Time to send off a quilt!
Committees try to find ways to make the transit from your home to hanging in the Exhibition beautifully and hassle free as possible.
Packaging a quilt for posting has basic concepts:
1. As previously mentioned it must be clearly labeled and identifiable. Your name, phone number, email address and any other identifying information should accompany the quilt in such a way that you can be easily re-united with it. That means your information on the quilt, bag, velcro strips etc.
This also includes any packaging you post the quilt in. If you tape a packing label onto a box, ensure you also have the information written on the box itself.
2. The quilt needs to arrive looking tidy. You have put a lot of effort into your quilt, so make the effort to ensure the judges see it at it's best.
Purchase a box that fits the quilt without crushing it. Place crumpled sheets of acid-free paper between layers helps to prevent sharp creases (if needed). Ensure that the quilt is in a protective case.
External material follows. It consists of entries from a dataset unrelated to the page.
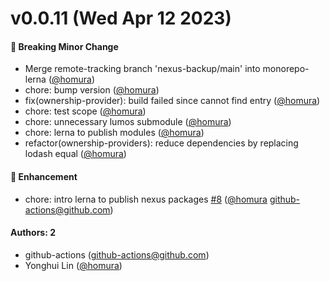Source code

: # v0.0.11 (Wed Apr 12 2023)

#### 🔨 Breaking Minor Change

- Merge remote-tracking branch 'nexus-backup/main' into monorepo-lerna ([@homura](https://github.com/homura))
- chore: bump version ([@homura](https://github.com/homura))
- fix(ownership-provider): build failed since cannot find entry ([@homura](https://github.com/homura))
- chore: test scope ([@homura](https://github.com/homura))
- chore: unnecessary lumos submodule ([@homura](https://github.com/homura))
- chore: lerna to publish modules ([@homura](https://github.com/homura))
- refactor(ownership-providers): reduce dependencies by replacing lodash equal ([@homura](https://github.com/homura))

#### 🚀 Enhancement

- chore: intro lerna to publish nexus packages [#8](https://github.com/nexus-backup/nexus/pull/8) ([@homura](https://github.com/homura) github-actions@github.com)

#### Authors: 2

- github-actions (github-actions@github.com)
- Yonghui Lin ([@homura](https://github.com/homura))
For New Zealand major symposia, a labeled fabric bag is requested.
If a fabric bag is not requested for an exhibition, it is still a good idea, or folding the quilt along with a clean sheet. Layers of protection are beneficial.
3. The quilt needs to be kept dry. In the event your postal box is caught in sudden deluge, it is a good idea to place the fabric bag or sheet wrapped quilt in a plastic bag. Do this just before mailing, as quilts should never be STORED in plastic. If you decide to write on the bag with marker or pen, cover the ink with packing tape to prevent any chance of ink transfer.
I have been told never to put the quilt in a rubbish bag as it might end up at the tip. Apparently a transparent bag is suggested. It's your gamble.
4. Return postage and or packaging must be included if the quilt is to be returned. I often provide a prepaid postal bag, as the quilt will be 'home' and doesn't have to arrive uncreased.
Although exhibition volunteers will handle your quilt with care, they are handling many quilts so plan on unpacking the quilt as soon as it arrives to reduce stress caused by tight folds or awkward packing.
5. Insurance is your responsibility. In the very unlikely event your quilt is damaged or stolen, you will have to be the one to approach your insurance company. Some home and content insurances will cover a quilt in transit, others require an extra fee. Do your homework before sending a quilt away if you are worried. .
Most exhibition committees take every possible precaution to be responsible with their handling of your pride and joy, but are unable to guarantee the safety of any quilt in transit.
In all my years of posting quilts about -including overseas -there have never been any mishaps. (It is still a good idea to plan ahead.)